[WORK INSTRUCTION] Copy exactly the stretch of data below from the line with "- 第一种情况，valid位" through the line with "- Set：多个Line的集合", including both of those lines.

[DATASET EXCERPTS]
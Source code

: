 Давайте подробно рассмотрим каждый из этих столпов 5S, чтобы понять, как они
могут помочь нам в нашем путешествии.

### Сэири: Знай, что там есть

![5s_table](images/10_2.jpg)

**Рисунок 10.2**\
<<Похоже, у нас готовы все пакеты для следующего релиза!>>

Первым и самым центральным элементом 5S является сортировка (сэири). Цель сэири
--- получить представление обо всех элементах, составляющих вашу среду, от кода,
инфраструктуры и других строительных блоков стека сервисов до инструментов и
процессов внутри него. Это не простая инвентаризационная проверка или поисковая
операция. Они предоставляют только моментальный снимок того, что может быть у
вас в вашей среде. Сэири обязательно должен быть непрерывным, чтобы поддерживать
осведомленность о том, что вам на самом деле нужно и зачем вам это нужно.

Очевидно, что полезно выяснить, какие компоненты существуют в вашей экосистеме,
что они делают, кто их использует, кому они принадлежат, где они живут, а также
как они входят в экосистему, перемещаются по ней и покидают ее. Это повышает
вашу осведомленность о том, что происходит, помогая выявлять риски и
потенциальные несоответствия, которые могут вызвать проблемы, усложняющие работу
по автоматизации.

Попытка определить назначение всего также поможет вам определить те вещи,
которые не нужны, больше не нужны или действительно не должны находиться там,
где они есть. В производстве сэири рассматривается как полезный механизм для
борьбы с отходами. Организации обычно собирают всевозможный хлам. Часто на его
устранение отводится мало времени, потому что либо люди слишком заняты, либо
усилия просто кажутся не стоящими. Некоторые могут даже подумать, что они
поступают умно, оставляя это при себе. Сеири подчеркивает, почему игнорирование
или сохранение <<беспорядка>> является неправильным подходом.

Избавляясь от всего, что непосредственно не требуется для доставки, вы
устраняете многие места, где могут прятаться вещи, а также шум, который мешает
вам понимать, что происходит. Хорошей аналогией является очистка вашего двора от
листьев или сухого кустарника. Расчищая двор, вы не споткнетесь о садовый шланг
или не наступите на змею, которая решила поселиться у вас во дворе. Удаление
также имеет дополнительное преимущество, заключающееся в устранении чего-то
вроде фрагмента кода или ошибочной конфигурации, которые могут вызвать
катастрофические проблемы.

==

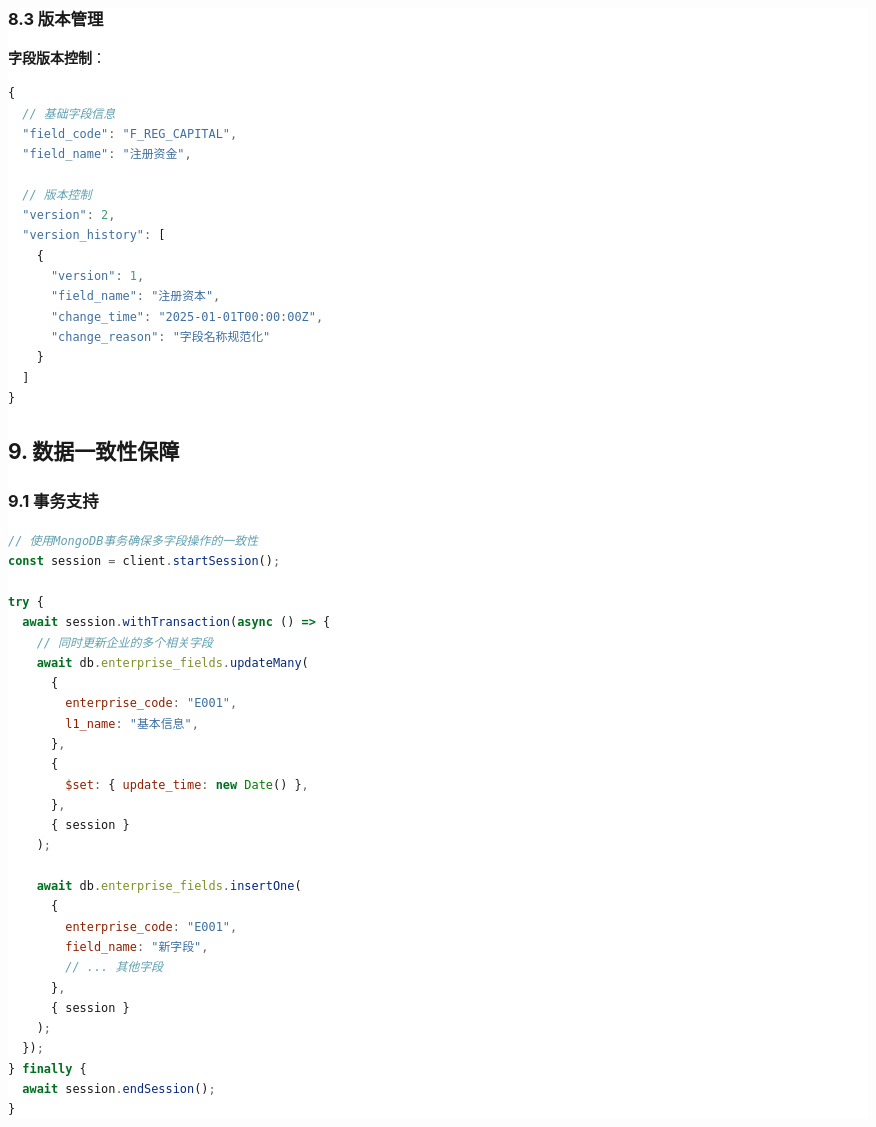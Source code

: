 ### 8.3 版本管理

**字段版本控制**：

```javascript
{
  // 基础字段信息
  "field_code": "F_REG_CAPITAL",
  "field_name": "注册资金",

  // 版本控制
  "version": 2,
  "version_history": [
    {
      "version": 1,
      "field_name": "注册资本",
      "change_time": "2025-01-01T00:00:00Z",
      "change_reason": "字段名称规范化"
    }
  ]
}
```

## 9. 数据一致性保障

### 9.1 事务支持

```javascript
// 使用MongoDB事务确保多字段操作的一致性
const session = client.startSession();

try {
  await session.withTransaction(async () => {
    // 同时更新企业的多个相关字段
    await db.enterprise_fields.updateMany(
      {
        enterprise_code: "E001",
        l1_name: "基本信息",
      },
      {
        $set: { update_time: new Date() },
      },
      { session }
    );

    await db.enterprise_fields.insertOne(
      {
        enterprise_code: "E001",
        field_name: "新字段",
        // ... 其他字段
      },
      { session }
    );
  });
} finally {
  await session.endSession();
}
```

* * *

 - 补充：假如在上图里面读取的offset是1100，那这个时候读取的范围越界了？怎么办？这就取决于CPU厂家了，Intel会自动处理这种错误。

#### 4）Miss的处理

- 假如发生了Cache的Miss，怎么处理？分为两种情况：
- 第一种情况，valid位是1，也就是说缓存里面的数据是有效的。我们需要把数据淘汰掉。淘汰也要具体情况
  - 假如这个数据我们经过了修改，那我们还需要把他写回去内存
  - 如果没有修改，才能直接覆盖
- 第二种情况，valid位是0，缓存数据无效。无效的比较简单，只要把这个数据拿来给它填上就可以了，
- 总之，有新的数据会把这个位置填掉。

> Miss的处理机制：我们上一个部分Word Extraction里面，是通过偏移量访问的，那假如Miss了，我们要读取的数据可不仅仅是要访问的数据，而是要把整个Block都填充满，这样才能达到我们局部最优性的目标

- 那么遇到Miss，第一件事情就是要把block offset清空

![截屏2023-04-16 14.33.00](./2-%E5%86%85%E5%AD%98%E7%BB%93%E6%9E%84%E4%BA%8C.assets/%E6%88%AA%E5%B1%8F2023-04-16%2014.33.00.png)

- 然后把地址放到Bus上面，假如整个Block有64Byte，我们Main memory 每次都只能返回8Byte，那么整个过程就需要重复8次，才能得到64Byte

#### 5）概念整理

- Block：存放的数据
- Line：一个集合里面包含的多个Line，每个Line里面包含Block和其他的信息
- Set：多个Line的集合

[WRITTEN SOLUTION]
- 第一种情况，valid位是1，也就是说缓存里面的数据是有效的。我们需要把数据淘汰掉。淘汰也要具体情况
  - 假如这个数据我们经过了修改，那我们还需要把他写回去内存
  - 如果没有修改，才能直接覆盖
- 第二种情况，valid位是0，缓存数据无效。无效的比较简单，只要把这个数据拿来给它填上就可以了，
- 总之，有新的数据会把这个位置填掉。

> Miss的处理机制：我们上一个部分Word Extraction里面，是通过偏移量访问的，那假如Miss了，我们要读取的数据可不仅仅是要访问的数据，而是要把整个Block都填充满，这样才能达到我们局部最优性的目标

- 那么遇到Miss，第一件事情就是要把block offset清空

![截屏2023-04-16 14.33.00](./2-%E5%86%85%E5%AD%98%E7%BB%93%E6%9E%84%E4%BA%8C.assets/%E6%88%AA%E5%B1%8F2023-04-16%2014.33.00.png)

- 然后把地址放到Bus上面，假如整个Block有64Byte，我们Main memory 每次都只能返回8Byte，那么整个过程就需要重复8次，才能得到64Byte

#### 5）概念整理

- Block：存放的数据
- Line：一个集合里面包含的多个Line，每个Line里面包含Block和其他的信息
- Set：多个Line的集合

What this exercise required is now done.